(Dataset extract)

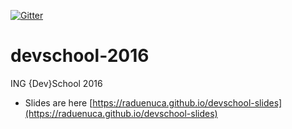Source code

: [![Gitter](https://badges.gitter.im/devschool-2016/lobby.svg)](https://gitter.im/devschool-2016/lobby?utm_source=badge&utm_medium=badge&utm_campaign=pr-badge&utm_content=body_badge)

# devschool-2016
ING {Dev}School 2016

- Slides are here [https://raduenuca.github.io/devschool-slides](https://raduenuca.github.io/devschool-slides)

(End Dataset extract)

Retype each record exactly as it stands, but do not include the pictures.

Source code

: [![Gitter](https://badges.gitter.im/devschool-2016/lobby.svg)](https://gitter.im/devschool-2016/lobby?utm_source=badge&utm_medium=badge&utm_campaign=pr-badge&utm_content=body_badge)

# devschool-2016
ING {Dev}School 2016

- Slides are here [https://raduenuca.github.io/devschool-slides](https://raduenuca.github.io/devschool-slides)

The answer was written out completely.